4. Determine what you would like to do but never have time for

If you have scheduled your day with the first three points in mind, you will realize your day is already quite full, and you may find yourself still unable to do everything you want to do. Is there a book you have wanted to read but never found the time? Is there a topic you would like to research but never get to? Is there a person you would like to have coffee with but it just never happens? Plan it in. Own your day. It is yours to live.

I always have a running list of things I want to do, or research, or work on. Then at certain times I would go through the list and make sure I scheduled it into my day or week. Any time you have a slower day or week, glance through this list and pull a few into your schedule. These are the things that no one else will ask you to do, but you think would benefit you.
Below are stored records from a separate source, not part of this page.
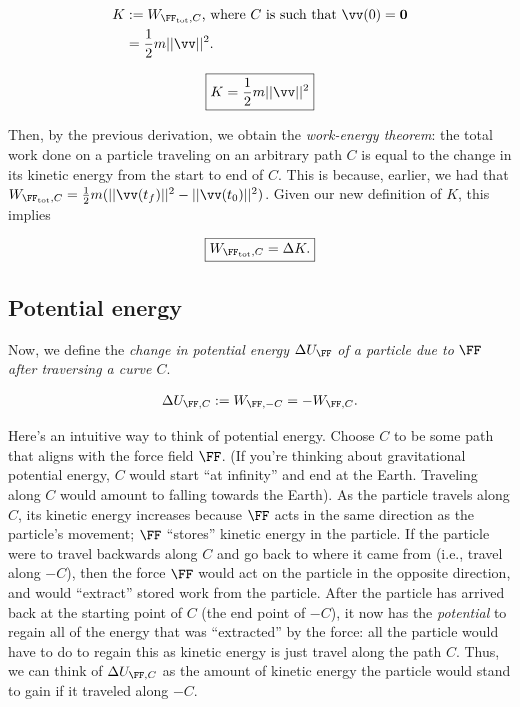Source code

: \documentclass{article}
\begin{document}
\begin{align*}
    K &:= W_{\FF_{\text{tot}}, C} \text{, where $C$ is such that $\vv(0) = \mathbf{0}$} \\
       &= \frac{1}{2}m||\vv||^2.
\end{align*}

\begin{align*}
    \boxed
    {
        K = \frac{1}{2}m||\vv||^2
    }
\end{align*}

Then, by the previous derivation, we obtain the \textit{work-energy theorem}: the total work done on a particle traveling on an arbitrary path $C$ is equal to the change in its kinetic energy from the start to end of $C$. This is because, earlier, we had that $W_{\FF_{\text{tot}}, C} = \frac{1}{2} m (||\vv(t_f)||^2 - ||\vv(t_0)||^2)$. Given our new definition of $K$, this implies

\begin{align*}
    \boxed
    {
        W_{\FF_{\text{tot}}, C} = \Delta K.
    }
\end{align*}

\subsection*{Potential energy}

Now, we define the \textit{change in potential energy} $\Delta U_{\FF}$ \textit{of a particle due to} $\FF$ \textit{after traversing a curve $C$}. 

\begin{align*}
    \Delta U_{\FF, C} := W_{\FF, -C} = -W_{\FF, C}.
\end{align*}

Here's an intuitive way to think of potential energy. Choose $C$ to be some path that aligns with the force field $\FF$. (If you're thinking about gravitational potential energy, $C$ would start ``at infinity'' and end at the Earth. Traveling along $C$ would amount to falling towards the Earth). As the particle travels along $C$, its kinetic energy increases because $\FF$ acts in the same direction as the particle's movement; $\FF$ ``stores'' kinetic energy in the particle. If the particle were to travel backwards along $C$ and go back to where it came from (i.e., travel along $-C$), then the force $\FF$ would act on the particle in the opposite direction, and would ``extract'' stored work from the particle. After the particle has arrived back at the starting point of $C$ (the end point of $-C$), it now has the \textit{potential} to regain all of the energy that was ``extracted'' by the force: all the particle would have to do to regain this as kinetic energy is just travel along the path $C$. Thus, we can think of $\Delta U_{\FF, C}$ as the amount of kinetic energy the particle would stand to gain if it traveled along $-C$.
\end{document}
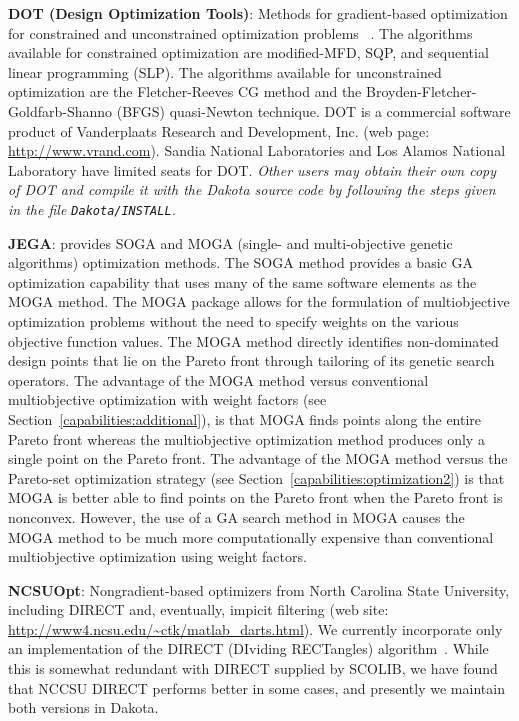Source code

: \textbf{DOT (Design Optimization Tools)}: Methods for gradient-based
optimization for constrained and unconstrained optimization problems
~\cite{Van95}. The algorithms available for constrained optimization are
modified-MFD, SQP, and sequential linear programming (SLP). The
algorithms available for unconstrained optimization are the
Fletcher-Reeves CG method and the Broyden-Fletcher-Goldfarb-Shanno
(BFGS) quasi-Newton technique. DOT is a commercial software product of
Vanderplaats Research and Development, Inc. (web page:
\url{http://www.vrand.com}). Sandia National Laboratories and Los
Alamos National Laboratory have limited seats for DOT. \emph{Other
users may obtain their own copy of DOT and compile it with the Dakota
source code by following the steps given in the file {\tt Dakota/INSTALL}.}

\textbf{JEGA}: provides SOGA and MOGA (single- and multi-objective
genetic algorithms) optimization methods. The SOGA method provides a
basic GA optimization capability that uses many of the same software
elements as the MOGA method. The MOGA package allows for the
formulation of multiobjective optimization problems without the need
to specify weights on the various objective function values. The MOGA
method directly identifies non-dominated design points that lie on the
Pareto front through tailoring of its genetic search operators.  The
advantage of the MOGA method versus conventional multiobjective
optimization with weight factors (see
Section~\ref{capabilities:additional}), is that MOGA finds points
along the entire Pareto front whereas the multiobjective optimization
method produces only a single point on the Pareto front. The advantage
of the MOGA method versus the Pareto-set optimization strategy (see
Section~\ref{capabilities:optimization2}) is that MOGA is better able
to find points on the Pareto front when the Pareto front is
nonconvex. However, the use of a GA search method in MOGA causes the
MOGA method to be much more computationally expensive than
conventional multiobjective optimization using weight factors.


\textbf{NCSUOpt}: Nongradient-based optimizers from North Carolina
State University, including DIRECT and, eventually, impicit filtering
(web site: \url{http://www4.ncsu.edu/~ctk/matlab_darts.html}).  We
currently incorporate only an implementation of the DIRECT (DIviding
RECTangles) algorithm~\cite{Gab01}.  While this is somewhat redundant
with DIRECT supplied by SCOLIB, we have found that NCCSU DIRECT
performs better in some cases, and presently we maintain both versions
in Dakota.

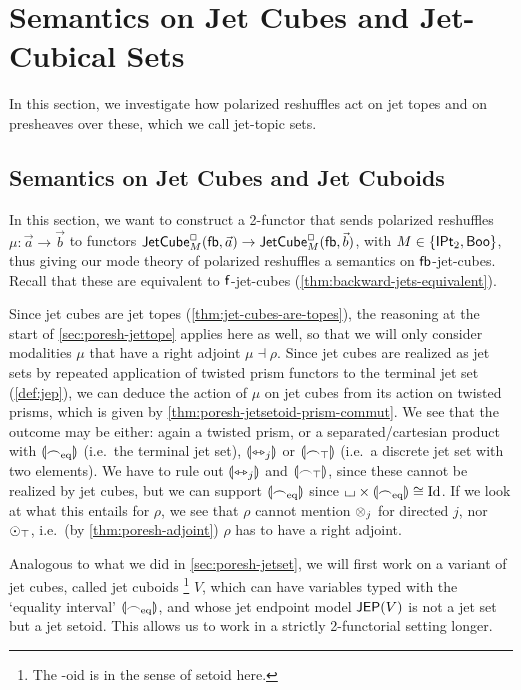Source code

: \documentclass[a4paper]{memoir}
\begin{document}
\section{Semantics on Jet Cubes and Jet-Cubical Sets} \label{sec:poresh-jetcube-jcset}
In this section, we investigate how polarized reshuffles act on jet topes and on presheaves over these, which we call jet-topic sets.

\subsection{Semantics on Jet Cubes and Jet Cuboids} \label{sec:poresh-jetcube}
In this section, we want to construct a 2-functor that sends polarized reshuffles $\mu : \vec a \to \vec b$ to functors $\mathsf{JetCube}^{\Box}_{M}({\mathsf{fb}},\vec a) \to \mathsf{JetCube}^{\Box}_{M}({\mathsf{fb}},\vec b)$, with $M \in \mathopen{}\left\{ {\mathsf{IPt}_2}, \mathsf{Boo} \right\}\mathclose{}$, thus giving our mode theory of polarized reshuffles a semantics on ${\mathsf{fb}}$-jet-cubes.
Recall that these are equivalent to ${\mathsf{f}}$-jet-cubes (\cref{thm:backward-jets-equivalent}).

Since jet cubes are jet topes (\cref{thm:jet-cubes-are-topes}), the reasoning at the start of \cref{sec:poresh-jettope} applies here as well, so that we will only consider modalities $\mu$ that have a right adjoint $\mu \dashv \rho$.
Since jet cubes are realized as jet sets by repeated application of twisted prism functors to the terminal jet set (\cref{def:jep}), we can deduce the action of $\mu$ on jet cubes from its action on twisted prisms, which is given by \cref{thm:poresh-jetsetoid-prism-commut}.
We see that the outcome may be either: again a twisted prism, or a separated/cartesian product with ${\llparenthesis {\frown}_{\mathrm{eq}} \rrparenthesis}$ (i.e.\ the terminal jet set), ${\llparenthesis \leftrightarrowtriangle_j \rrparenthesis}$ or ${\llparenthesis {\frown}_\top \rrparenthesis}$ (i.e.\ a discrete jet set with two elements).
We have to rule out ${\llparenthesis \leftrightarrowtriangle_j \rrparenthesis}$ and ${\llparenthesis {\frown}_\top \rrparenthesis}$, since these cannot be realized by jet cubes, but we can support ${\llparenthesis {\frown}_{\mathrm{eq}} \rrparenthesis}$ since ${\llcorner\hspace{-.4ex}\lrcorner} \times {\llparenthesis {\frown}_{\mathrm{eq}}\rrparenthesis} \cong \mathrm{Id}$.
If we look at what this entails for $\rho$, we see that $\rho$ cannot mention ${\otimes}_j$ for directed $j$, nor ${\odot}_\top$, i.e.\ (by \cref{thm:poresh-adjoint}) $\rho$ has to have a right adjoint.

Analogous to what we did in \cref{sec:poresh-jetset}, we will first work on a variant of jet cubes, called jet cuboids%
\footnote{The -oid is in the sense of setoid here.}
$V$, which can have variables typed with the `equality interval' ${\llparenthesis {\frown}_{\mathrm{eq}} \rrparenthesis}$, and whose jet endpoint model $\mathsf{JEP}(V)$ is not a jet set but a jet setoid.
This allows us to work in a strictly 2-functorial setting longer.
\end{document}
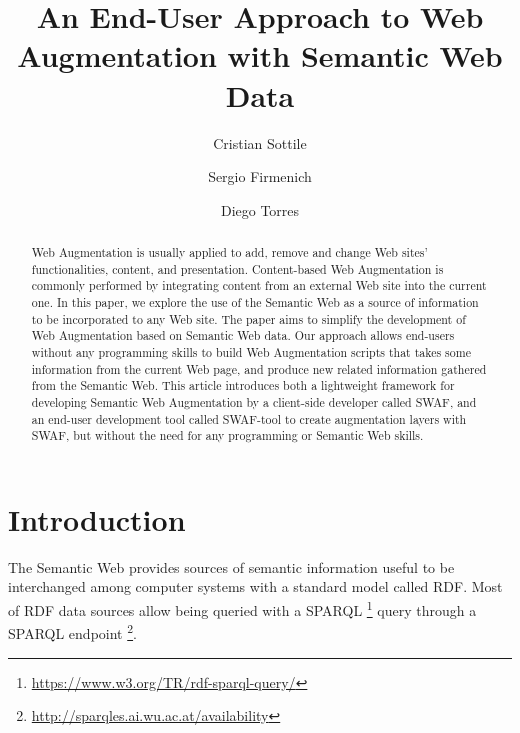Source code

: \documentclass[runningheads]{llncs}
\begin{document}
%
\title{An End-User Approach to Web Augmentation with Semantic Web Data}
%
%
\author{Cristian Sottile \and
Sergio Firmenich \and
Diego Torres}
%
%
%
\maketitle              %
%
\begin{abstract}
    Web Augmentation is usually applied to add, remove and change Web sites' functionalities, content, and presentation. Content-based Web Augmentation is commonly performed by integrating content from an external Web site into the current one. In this paper, we explore the use of the Semantic Web as a source of information to be incorporated to any Web site. The paper aims to simplify the development of Web Augmentation based on Semantic Web data. Our approach allows end-users without any programming skills to build Web Augmentation scripts that takes some information from the current Web page, and produce new related information gathered from the Semantic Web. This article introduces both a lightweight framework for developing Semantic Web Augmentation by a client-side developer called SWAF, and an end-user development tool called SWAF-tool to create augmentation layers with SWAF, but without the need for any programming or Semantic Web skills.

\end{abstract}
%
%
%

\section{Introduction}
\label{sec-introduction}


The Semantic Web\cite{Berners-Lee2001TheWeb,Shadbolt2006TheRevisited} provides sources of semantic information useful to be interchanged among computer systems with a standard model called RDF. Most of RDF data sources allow being queried with a SPARQL \footnote{\url{https://www.w3.org/TR/rdf-sparql-query/}} query through a SPARQL endpoint \footnote{\url{http://sparqles.ai.wu.ac.at/availability}}.
\end{document}
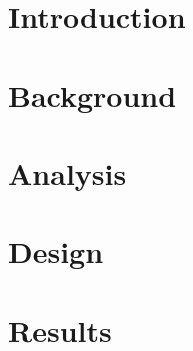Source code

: 



\frontmatter{}

%



\pagebreak

\setcounter{tocdepth}{2}
\tableofcontents*


\mainmatter{}


%

\chapter{Introduction}\label{intro}


\chapter{Background}\label{background}


%

\chapter{Analysis}\label{analysis}


\chapter{Design}\label{design}


\chapter{Results}\label{results}


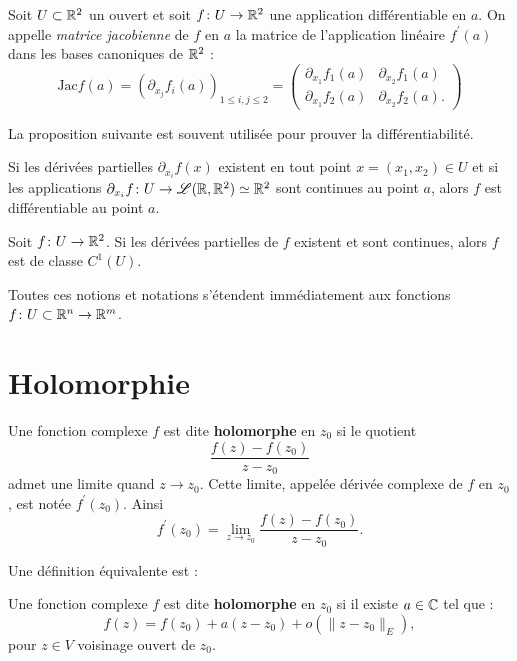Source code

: \begin{definition}	Soit $U \subset \mathbb R^2$ un ouvert et soit $f \colon U \to \mathbb R^2$ une application différentiable en $a$. On appelle \textit{matrice jacobienne} de $f$ en $a$ la matrice de l'application linéaire $f^\prime(a)$ dans les bases canoniques de $\mathbb R^2$ :
\[\text{Jac} f(a) = \left( \partial_{x_j} f_i(a) \right)_{1 \leq i,j \leq 2}= \begin{pmatrix} \partial_{x_1} f_1(a) &\partial_{x_2} f_1(a) \\ \partial_{x_1} f_2(a) &\partial_{x_2} f_2(a).
\end{pmatrix}\]
\end{definition}

La proposition suivante est souvent utilisée pour prouver la différentiabilité. 

\begin{fprop} Si les dérivées partielles $\partial_{x_i} f(x)$ existent en tout point $x=(x_1,x_2) \in U$ et
   si les applications $\partial_{x_i}f \colon U \to \mathcal{L}(\mathbb R, \mathbb R^2) \simeq \mathbb R^2$ sont continues au point $a$,
    alors $f$ est différentiable au point $a$.
\end{fprop}

\begin{fprop}
Soit $f \colon U \to \mathbb R^2$. Si les dérivées partielles de $f$ existent et sont continues, alors $f$ est de classe $C^1(U)$.
\end{fprop}


Toutes ces notions et notations s'étendent immédiatement aux fonctions $f \colon U \subset \mathbb R^n \to \mathbb R^m$. 

\section{Holomorphie}
\begin{fdefn}
Une fonction complexe $f$ est dite \textbf{holomorphe} en $z_0$ si le quotient
\[\frac{f(z) - f(z_0)}{z - z_0}\]
admet une limite quand $z \rightarrow z_0$. Cette limite, appelée dérivée complexe de $f$ en $z_0$, est notée $f^\prime(z_0)$. Ainsi
\[f^\prime(z_0) = \lim_{z \rightarrow z_0}\frac{f(z) - f(z_0)}{z - z_0}.\]  
\end{fdefn}

Une définition équivalente est :
\begin{fdefn}
Une fonction complexe $f$ est dite \textbf{holomorphe} en $z_0$ si il existe $a \in \mathbb{C}$ tel que :
\[f(z)=f(z_0) + a(z-z_0) + o(\|z-z_0\|_E),\] pour $z \in V$ voisinage ouvert de $z_0$.
\end{fdefn}



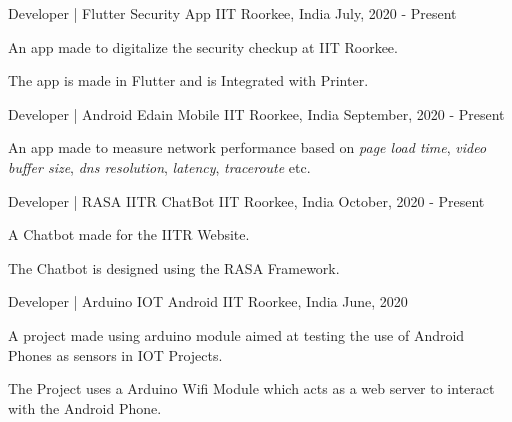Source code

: 

\begin{cventries}

  \cventry
    {Developer | Flutter} %
    {Security App} %
    {IIT Roorkee, India} %
    {July, 2020 - Present} %
    {
      \begin{cvitems} %
        \item {An app made to digitalize the security checkup at IIT Roorkee.}
        \item {The app is made in Flutter and is Integrated with Printer.}
      \end{cvitems}
    }

  \cventry
    {Developer | Android} %
    {Edain Mobile} %
    {IIT Roorkee, India} %
    {September, 2020 - Present} %
    {
      \begin{cvitems} %
        \item {An app made to measure network performance based on \textit{page load time}, \textit{video buffer size},
        \textit{dns resolution}, \textit{latency}, \textit{traceroute} etc.}
      \end{cvitems}
    }

  \cventry
    {Developer | RASA} %
    {IITR ChatBot} %
    {IIT Roorkee, India} %
    {October, 2020 - Present} %
    {
      \begin{cvitems} %
        \item {A Chatbot made for the IITR Website.}
        \item {The Chatbot is designed using the RASA Framework.}
      \end{cvitems}
    }

  \cventry
    {Developer | Arduino} %
    {IOT Android} %
    {IIT Roorkee, India} %
    {June, 2020} %
    {
      \begin{cvitems} %
        \item {A project made using arduino module aimed at testing the use of Android Phones as sensors in IOT Projects.}
        \item {The Project uses a Arduino Wifi Module which acts as a web server to interact with the Android Phone.}
      \end{cvitems}
    }

\end{cventries}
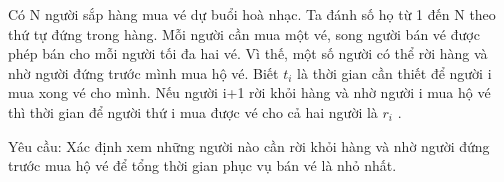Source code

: Có N người sắp hàng mua vé dự buổi hoà nhạc. Ta đánh số họ từ 1 đến N theo thứ tự   đứng trong hàng. Mỗi người cần mua một vé, song người bán vé được phép bán cho mỗi   người tối đa hai vé. Vì thế, một số người có thể rời hàng và nhờ người đứng trước mình mua   hộ vé. Biết $t_{i}$   là thời gian cần thiết để người i mua xong vé cho mình. Nếu người   i+1 rời khỏi hàng và nhờ người i mua hộ vé thì thời gian để người thứ i mua được vé cho cả   hai người là $r_{i}$   .  

   Yêu cầu: Xác định xem những người nào cần rời khỏi hàng và nhờ người đứng trước mua   hộ vé để tổng thời gian phục vụ bán vé là nhỏ nhất.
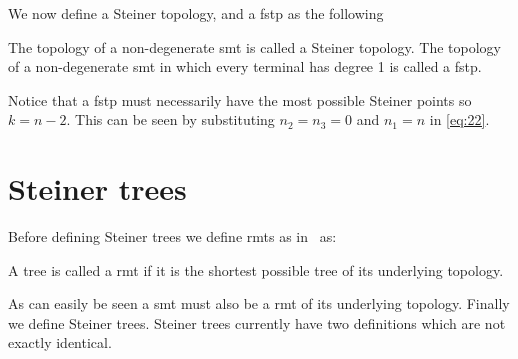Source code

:We now define a Steiner topology, and a \ac{fstp} as the following
%
\begin{definition}
The topology of a non-degenerate \ac{smt} is called a Steiner topology. The
topology of a non-degenerate \ac{smt} in which every terminal has degree 1 is
called a \acl{fstp}.
\end{definition}
%
Notice that a \ac{fstp} must necessarily have the most possible Steiner points
so $ k = n - 2$. This can be seen by substituting $n_2 = n_3 = 0$ and $n_1 = n$
in \cref{eq:22}.

\section{Steiner trees}
\label{sec:steiner-trees}

Before defining Steiner trees we define \acp{rmt} as in~\cite{gilbert1968}
as:
%
\begin{definition}
  A tree is called a \acl{rmt} if it is the shortest possible tree of its
  underlying topology.
\end{definition}
%
As can easily be seen a \ac{smt} must also be a \ac{rmt} of its underlying
topology. Finally we define Steiner trees. Steiner trees currently have two definitions
which are not exactly identical.

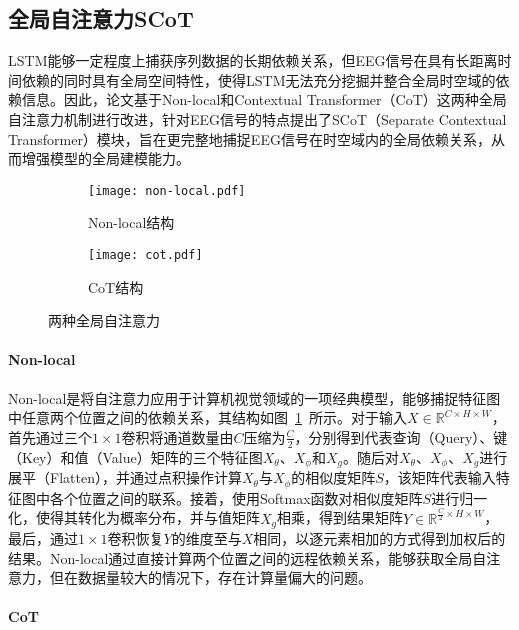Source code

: \subsection{全局自注意力SCoT}

LSTM能够一定程度上捕获序列数据的长期依赖关系，但EEG信号在具有长距离时间依赖的同时具有全局空间特性，使得LSTM无法充分挖掘并整合全局时空域的依赖信息。因此，论文基于Non-local\cite{wang2018non}和Contextual Transformer（CoT）\cite{li2022contextual}这两种全局自注意力机制进行改进，针对EEG信号的特点提出了SCoT（Separate Contextual Transformer）模块，旨在更完整地捕捉EEG信号在时空域内的全局依赖关系，从而增强模型的全局建模能力。
\begin{figure}[h]
    \centering
    \begin{subfigure}{0.4\textwidth}
      \texttt{[image: non-local.pdf]}
      \caption{Non-local结构\cite{wang2018non}}
      \label{fig:non-local}
    \end{subfigure}\qquad
    \begin{subfigure}{0.4\textwidth}
      \texttt{[image: cot.pdf]}
      \caption{CoT结构\cite{li2022contextual}}
      \label{fig:cot}
    \end{subfigure}
    \caption{两种全局自注意力}
    \label{fig:self}
\end{figure}

\paragraph{Non-local}

Non-local是将自注意力\cite{vaswani2017attention}应用于计算机视觉领域的一项经典模型，能够捕捉特征图中任意两个位置之间的依赖关系，其结构如图~\ref{fig:non-local}~所示。对于输入\(X \in \mathbb{R}^{C \times H \times W}\)，首先通过三个\(1\times1\)卷积将通道数量由\(C\)压缩为\(\frac{C}{2}\)，分别得到代表查询（Query）、键（Key）和值（Value）矩阵的三个特征图\(X_\theta\)、\(X_\phi\)和\(X_g\)。随后对\(X_\theta\)、\(X_\phi\)、\(X_g\)进行展平（Flatten），并通过点积操作计算\(X_\theta\)与\(X_\phi\)的相似度矩阵\(S\)，该矩阵代表输入特征图中各个位置之间的联系。接着，使用Softmax函数对相似度矩阵\(S\)进行归一化，使得其转化为概率分布，并与值矩阵\(X_g\)相乘，得到结果矩阵\(Y \in \mathbb{R}^{\frac{C}{2} \times H \times W}\)，最后，通过\(1\times1\)卷积恢复\(Y\)的维度至与\(X\)相同，以逐元素相加的方式得到加权后的结果。Non-local通过直接计算两个位置之间的远程依赖关系，能够获取全局自注意力，但在数据量较大的情况下，存在计算量偏大的问题。

\paragraph{CoT}


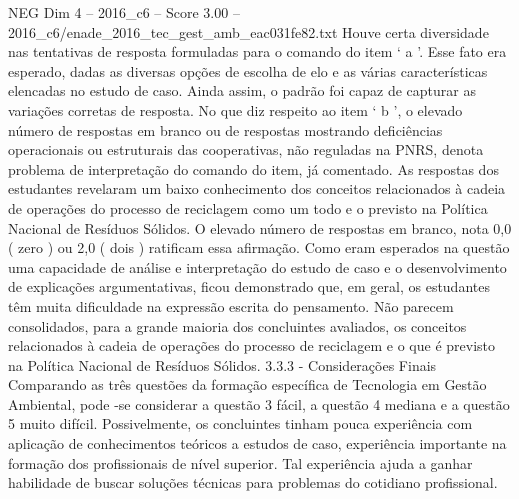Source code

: \begin{textsample}{NEG Dim 4 – 2016\_c6 – Score 3.00 – 2016\_c6/enade\_2016\_tec\_gest\_amb\_eac031fe82.txt}
Houve certa diversidade nas tentativas de resposta formuladas para o comando do item ‘ a ’.
Esse fato era esperado, dadas as diversas opções de escolha de elo e as várias características elencadas no estudo de caso.
Ainda assim, o padrão foi capaz de capturar as variações corretas de resposta.
No que diz respeito ao item ‘ b ’, o elevado número de respostas em branco ou de respostas mostrando deficiências operacionais ou estruturais das cooperativas, não reguladas na PNRS, denota problema de interpretação do comando do item, já comentado.
As respostas dos estudantes revelaram um baixo conhecimento dos conceitos relacionados à cadeia de operações do processo de reciclagem como um todo e o previsto na Política Nacional de Resíduos Sólidos.
O elevado número de respostas em branco, nota 0,0 ( zero ) ou 2,0 ( dois ) ratificam essa afirmação.
Como eram esperados na questão uma capacidade de análise e interpretação do estudo de caso e o desenvolvimento de explicações argumentativas, ficou demonstrado que, em geral, os estudantes têm muita dificuldade na expressão escrita do pensamento.
Não parecem consolidados, para a grande maioria dos concluintes avaliados, os conceitos relacionados à cadeia de operações do processo de reciclagem e o que é previsto na Política Nacional de Resíduos Sólidos. 3.3.3 - Considerações Finais Comparando as três questões da formação específica de Tecnologia em Gestão Ambiental, pode -se considerar a questão 3 fácil, a questão 4 mediana e a questão 5 muito difícil.
Possivelmente, os concluintes tinham pouca experiência com aplicação de conhecimentos teóricos a estudos de caso, experiência importante na formação dos profissionais de nível superior.
Tal experiência ajuda a ganhar habilidade de buscar soluções técnicas para problemas do cotidiano profissional.

\end{textsample}
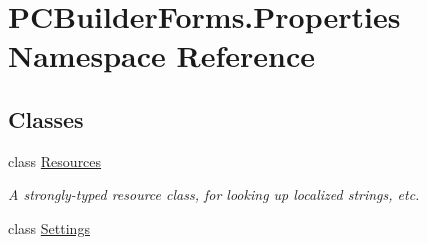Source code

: \hypertarget{namespace_p_c_builder_forms_1_1_properties}{}\section{P\+C\+Builder\+Forms.\+Properties Namespace Reference}
\label{namespace_p_c_builder_forms_1_1_properties}
\subsection*{Classes}
\begin{DoxyCompactItemize}
\item 
class \hyperlink{class_p_c_builder_forms_1_1_properties_1_1_resources}{Resources}
\begin{DoxyCompactList}\small\item\em A strongly-\/typed resource class, for looking up localized strings, etc. \end{DoxyCompactList}\item 
class \hyperlink{class_p_c_builder_forms_1_1_properties_1_1_settings}{Settings}
\end{DoxyCompactItemize}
Plan them into your schedule.

And don’t forget to have some fun.

5. Delegate and Outsource

This might be the most important point. Do not be afraid to hand off certain responsibilities to others. Maybe there is someone in your church that can preach for you occasionally, especially if you take the time to coach them through it. At one church I had the privilege of helping teach one of the men how to preach. He already had a desire to teach, and did a great job. It will be extra work for a bit, but then he will be able to do it without your help and you will free up time.

In the small churches I served it was sometimes expected that I choose the songs for Sunday. Did I really need to choose the songs for Sunday? Do you really need to choose the songs for Sunday? Instead, maybe you could give someone else the theme and scripture for Sunday and ask them to choose the songs. If you have a song leader or team, give them the freedom to do that.

When you are used to doing certain things, it might seem difficult to hand them off to others who may not do it exactly as you would, but give them a chance. Coach them along and you will be surprised how much you can hand off to qualified volunteers.

Evaluate your role and what your primary responsibilities are and the additional tasks you have taken on. Maybe there is someone else that can do the bulletin. Hand it off. Ask an elder to do the devotional at the membership meeting. Find a tech-savvy teen to be your Facebook and website administrator. Train a few people to visit those in the hospital.

Find others to do what you don’t have to do – especially if you don’t enjoy doing that anyway!

Find a way to own your day! Plan it out so you can be your best you. Own your day!